Locate the lines of the listing below that hold "docs", then copy each of them.

__Records__
******

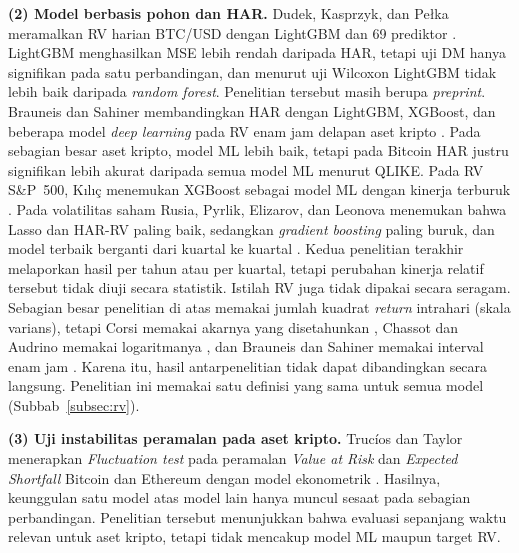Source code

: \textbf{(2) Model berbasis pohon dan HAR.} Dudek, Kasprzyk, dan Pełka meramalkan RV
harian BTC/USD dengan LightGBM dan 69 prediktor \cite{dudek2025lgbm}. LightGBM
menghasilkan MSE lebih rendah daripada HAR, tetapi uji DM hanya signifikan
pada satu perbandingan, dan menurut uji Wilcoxon LightGBM tidak lebih baik
daripada \textit{random forest}. Penelitian tersebut masih berupa
\textit{preprint}. Brauneis dan Sahiner membandingkan HAR dengan LightGBM,
XGBoost, dan beberapa model \textit{deep learning} pada RV enam jam delapan
aset kripto \cite{brauneis2026}. Pada sebagian besar aset kripto, model ML
lebih baik, tetapi pada Bitcoin HAR justru signifikan lebih akurat daripada
semua model ML menurut QLIKE. Pada RV S\&P~500, Kılıç menemukan XGBoost sebagai
model ML dengan kinerja terburuk \cite{kilic2025}.
Pada volatilitas saham Rusia, Pyrlik, Elizarov, dan Leonova menemukan
bahwa Lasso dan HAR-RV paling baik, sedangkan \textit{gradient boosting}
paling buruk, dan model terbaik berganti dari kuartal ke kuartal
\cite{pyrlik2021}. Kedua penelitian terakhir melaporkan hasil per tahun atau
per kuartal, tetapi perubahan kinerja relatif tersebut tidak diuji secara
statistik. Istilah RV juga tidak dipakai secara seragam. Sebagian besar
penelitian di atas memakai jumlah kuadrat \textit{return} intrahari (skala
varians), tetapi Corsi memakai akarnya yang disetahunkan \cite{corsi2009},
Chassot dan Audrino memakai logaritmanya \cite{chassot2026}, dan Brauneis dan
Sahiner memakai interval enam jam \cite{brauneis2026}. Karena itu, hasil
antarpenelitian tidak dapat dibandingkan secara langsung. Penelitian ini
memakai satu definisi yang sama untuk semua model
(Subbab~\ref{subsec:rv}).

\textbf{(3) Uji instabilitas peramalan pada aset kripto.} Trucíos dan Taylor
menerapkan \textit{Fluctuation test} pada peramalan \textit{Value at Risk} dan
\textit{Expected Shortfall} Bitcoin dan Ethereum dengan model ekonometrik
\cite{trucios2023}. Hasilnya, keunggulan satu model atas model lain hanya
muncul sesaat pada sebagian perbandingan. Penelitian tersebut menunjukkan bahwa evaluasi sepanjang waktu
relevan untuk aset kripto, tetapi tidak mencakup model ML maupun target RV.

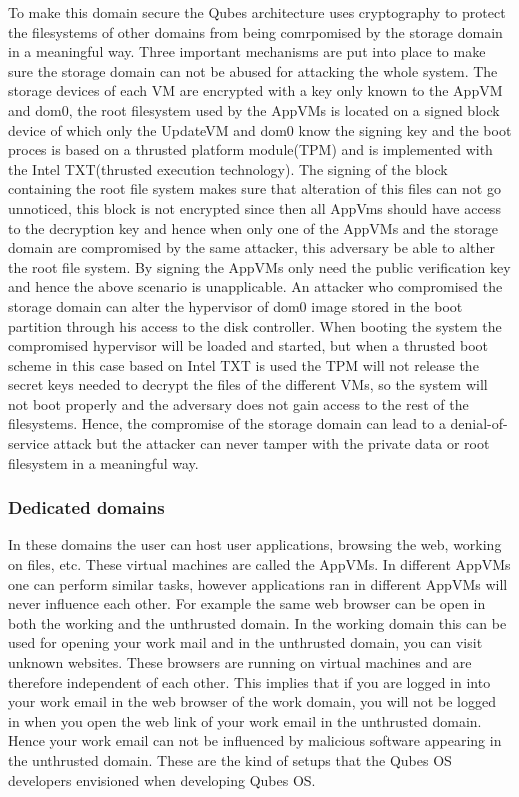 \documentclass[runningheads,a4paper]{article}
\begin{document}
To make this domain secure the Qubes architecture uses cryptography to
protect the filesystems of other domains from being comrpomised by the
storage domain in a meaningful way. Three important mechanisms are put
into place to make sure the storage domain can not be abused for
attacking the whole system. The storage devices of each VM are
encrypted with a key only known to the AppVM and dom0, the root
filesystem used by the AppVMs is located on a signed block device of
which only the UpdateVM and dom0 know the signing key and the boot
proces is based on a thrusted platform module(TPM) and is implemented
with the Intel TXT(thrusted execution technology). The signing of the
block containing the root file system makes sure that alteration of
this files can not go unnoticed, this block is not encrypted since
then all AppVms should have access to the decryption key and hence
when only one of the AppVMs and the storage domain are compromised by
the same attacker, this adversary be able to alther the root file
system. By signing the AppVMs only need the public verification key
and hence the above scenario is unapplicable. An attacker who
compromised the storage domain can alter the hypervisor of dom0 image
stored in the boot partition through his access to the disk
controller. When booting the system the compromised hypervisor will be
loaded and started, but when a thrusted boot scheme in this case based
on Intel TXT is used the TPM will not release the secret keys needed
to decrypt the files of the different VMs, so the system will not boot
properly and the adversary does not gain access to the rest of the
filesystems. Hence, the compromise of the storage domain can lead to a
denial-of-service attack but the attacker can never tamper with the
private data or root filesystem in a meaningful way.

\subsubsection{Dedicated domains}

In these domains the user can host user applications, browsing the
web, working on files, etc. These virtual machines are called the
AppVMs. In different AppVMs one can perform similar tasks, however
applications ran in different AppVMs will never influence each other. 
For example the same web browser can be
open in both the working and the unthrusted domain. In the working
domain this can be used for opening your work mail and in the
unthrusted domain, you can visit unknown websites. These browsers are
running on virtual machines and are therefore independent of each
other. This implies that if you are logged in into your work email in
the web browser of the work domain, you will not be logged in when you
open the web link of your work email in the unthrusted domain. Hence
your work email can not be influenced by malicious software appearing
in the unthrusted domain. These are the kind of setups that the Qubes
OS developers envisioned when developing Qubes OS.
\end{document}
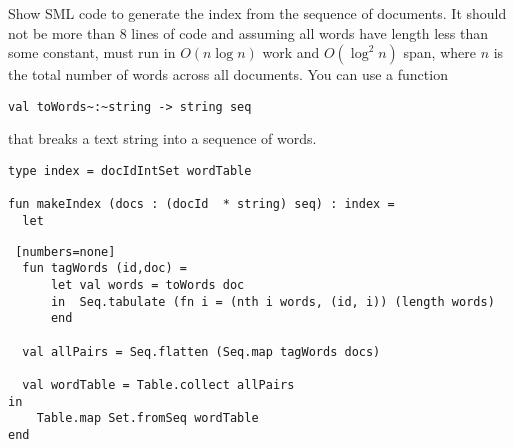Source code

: \begin{problem}[8p]
\ask
Show SML code to generate the index from the sequence of documents.
It should not be more than 8 lines of code and assuming all words have
length less than some constant, must run in $O(n \log n)$ work and
$O(\log^2 n)$ span, where $n$ is the total number of words across all
documents.    You can use a function
\begin{lstlisting}
val toWords~:~string -> string seq
\end{lstlisting}
that breaks a text string into a sequence of words.

\begin{lstlisting}[numbers=none]
type index = docIdIntSet wordTable

fun makeIndex (docs : (docId  * string) seq) : index =
  let
\end{lstlisting}

\sol

\begin{lstlisting} [numbers=none]
  fun tagWords (id,doc) = 
      let val words = toWords doc
      in  Seq.tabulate (fn i = (nth i words, (id, i)) (length words) 
      end

  val allPairs = Seq.flatten (Seq.map tagWords docs)

  val wordTable = Table.collect allPairs
in
    Table.map Set.fromSeq wordTable
end
\end{lstlisting}
\end{problem}

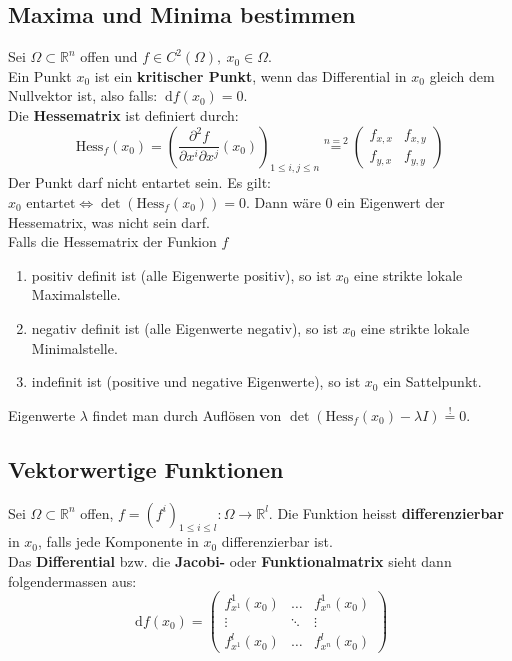 \documentclass[a4paper,10pt]{scrartcl}
\newcommand{\diff}{\ \mathrm{d}}
\begin{document}
\subsection{Maxima und Minima bestimmen}
Sei $\Omega\subset\mathbb{R}^n$ offen und $f\in C^2(\Omega), \ x_0\in \Omega$. \\
Ein Punkt $x_0$ ist ein \textbf{kritischer Punkt}, wenn das Differential in $x_0$ gleich dem Nullvektor ist, also falls: $\diff f (x_0)=0$. \\
Die \textbf{Hessematrix} ist definiert durch:
\begin{equation}
	\text{Hess}_f(x_0)=\left( \frac{\partial^2 f}{\partial x^i\partial x^j}(x_0)\right)_{1\leq i,j\leq n} \overset{n=2}{=} \begin{pmatrix} f_{x,x}&f_{x,y}\\f_{y,x}&f_{y,y} \end{pmatrix}
\end{equation}
Der Punkt darf nicht entartet sein. Es gilt: $x_0 \text{ entartet}\Leftrightarrow \det(\text{Hess}_f(x_0))=0$. Dann wäre $0$ ein Eigenwert der Hessematrix, was nicht sein darf.\\
Falls die Hessematrix der Funkion $f$
\begin{enumerate}[label=$\circ$]
	\setlength{\itemsep}{-3pt}
	\item positiv definit ist (alle Eigenwerte positiv), so ist $x_0$ eine strikte lokale Maximalstelle.
	\item negativ definit ist (alle Eigenwerte negativ), so ist $x_0$ eine strikte lokale Minimalstelle.
	\item indefinit ist (positive und negative Eigenwerte), so ist $x_0$ ein Sattelpunkt. 
\end{enumerate}
Eigenwerte $\lambda$ findet man durch Auflösen von $\det(\text{Hess}_f(x_0)-\lambda I)\overset{!}{=} 0$.
\subsection{Vektorwertige Funktionen}
Sei $\Omega \subset \mathbb{R}^n$ offen, $f=(f^i)_{1\leq i\leq l}:\Omega \to \mathbb{R}^l$. Die Funktion heisst \textbf{differenzierbar} in $x_0$, falls jede Komponente in $x_0$ differenzierbar ist.\\
Das \textbf{Differential} bzw. die \textbf{Jacobi-} oder \textbf{Funktionalmatrix} sieht dann folgendermassen aus: 
\begin{equation}
	\diff f (x_0) = \begin{pmatrix}
		f^1_{x^1}(x_0) & \dots & f^1_{x^n}(x_0)\\
		\vdots& \ddots & \vdots\\
		f^l_{x^1}(x_0) & \dots & f^l_{x^n}(x_0)
	\end{pmatrix}
\end{equation}
\end{document}

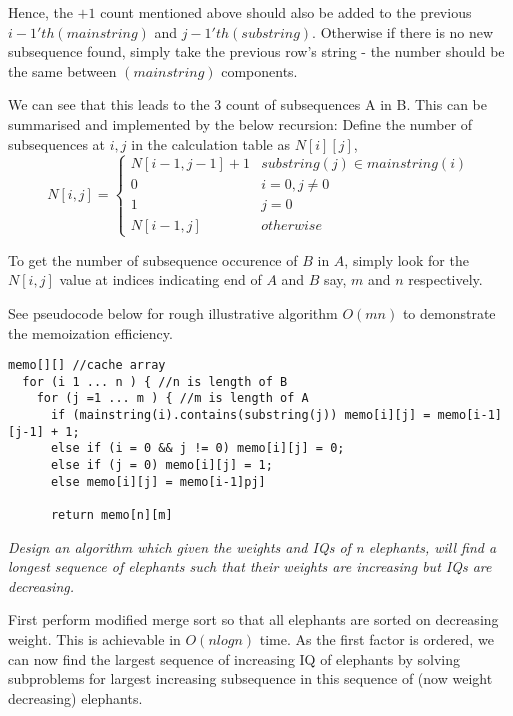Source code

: \documentclass[11pt, a4paper]{article}
\begin{document}
 Hence, the $+1$ count mentioned above should also be added to the previous $i-1'th (main string)$ and $j-1'th (substring)$. Otherwise if there is no new subsequence found, simply take the previous row's string - the number should be the same between $(main string)$ components.
 
 We can see that this leads to the 3 count of subsequences A in B.
This can be summarised and implemented by the below recursion:
Define the number of subsequences at $i, j$ in the calculation table as $N[i][j]$,
\[ N[i, j] = \begin{cases}
  N[i-1, j-1] + 1  &  substring(j) \in mainstring(i)\\
        0 & i = 0, j \ne 0 \\
        1 & j = 0 \\
        N[i-1, j] & otherwise
        \end{cases}
\]
 
To get the number of subsequence occurence of $B$ in $A$, simply look for the $N[i,j]$ value at indices indicating end of $A$ and $B$ say, $m$ and $n$ respectively.

See pseudocode below for rough illustrative algorithm $O(mn)$ to demonstrate the memoization efficiency. 

\vspace{20mm}

\begin{lstlisting}[frame=single]
  memo[][] //cache array
  for (i 1 ... n ) { //n is length of B
    for (j =1 ... m ) { //m is length of A
      if (mainstring(i).contains(substring(j)) memo[i][j] = memo[i-1][j-1] + 1;
      else if (i = 0 && j != 0) memo[i][j] = 0;
      else if (j = 0) memo[i][j] = 1;
      else memo[i][j] = memo[i-1]pj]
 
      return memo[n][m]
\end{lstlisting}


\textit{Design an algorithm which given the weights and IQs of n elephants, will find a longest sequence of elephants such that their weights are increasing but IQs are decreasing.}

\vspace{2mm}
First perform modified merge sort so that all elephants are sorted on decreasing weight.
This is achievable in $O(nlog n)$ time.
As the first factor is ordered, we can now find the largest sequence of increasing IQ of elephants by solving subproblems for largest increasing subsequence in this sequence of (now weight decreasing) elephants.
\end{document}
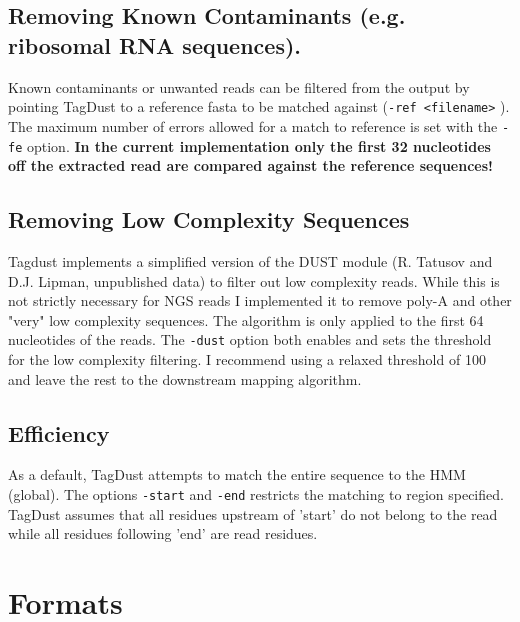 \documentclass[11pt,a4paper,oneside]{book}
\begin{document}
\subsection{Removing Known Contaminants (e.g. ribosomal RNA sequences).}
Known contaminants or unwanted reads can be filtered from the output by pointing TagDust to a reference fasta to be matched against ({\tt -ref <filename>} ). The maximum number of errors allowed for a match to reference is set with the {\tt -fe} option. {\bf In the current implementation only the first 32 nucleotides off the extracted read are compared against the reference sequences!}
\subsection{Removing Low Complexity Sequences}
Tagdust implements a simplified version of the DUST module (R. Tatusov and D.J. Lipman, unpublished data) to filter out low complexity reads. While this is not strictly necessary for NGS reads I implemented it to remove poly-A and other "very" low complexity sequences. The algorithm is only applied to the first 64 nucleotides of the reads. The {\tt -dust} option both enables and sets the threshold for the low complexity filtering. I recommend using a relaxed threshold of 100 and leave the rest to the downstream mapping algorithm. 


\subsection{Efficiency}
As a default, TagDust attempts to match the entire sequence to the HMM (global). The options {\tt -start} and {\tt -end} restricts the matching to region specified. TagDust assumes that all residues upstream of 'start' do not belong to the read while all residues following 'end' are read residues.






\section{Formats}
\end{document}
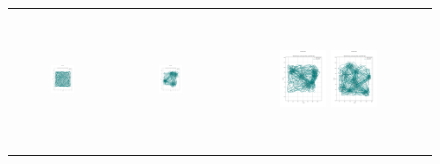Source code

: \begin{figure}[p]
\begin{tabular}{ccc}
        \includegraphics[height=36mm,width=0.24\textwidth]{Images/simulation_no_obs/dubins_path/21.png}
        & \includegraphics[height=36mm,width=0.24\textwidth]{Images/simulation_no_obs/dubins_path/22.png}
        & \includegraphics[height=36mm,width=0.24\textwidth]{Images/simulation_no_obs/dubins_path/23.png}
         \includegraphics[height=36mm,width=0.24\textwidth]{Images/simulation_no_obs/dubins_path/24.png}\\[-4pt]


\end{tabular}
\end{figure}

******

__Response area__
fun makeIndex (docs : (docId  * string) seq) : index =
  val allPairs = Seq.flatten (Seq.map tagWords docs)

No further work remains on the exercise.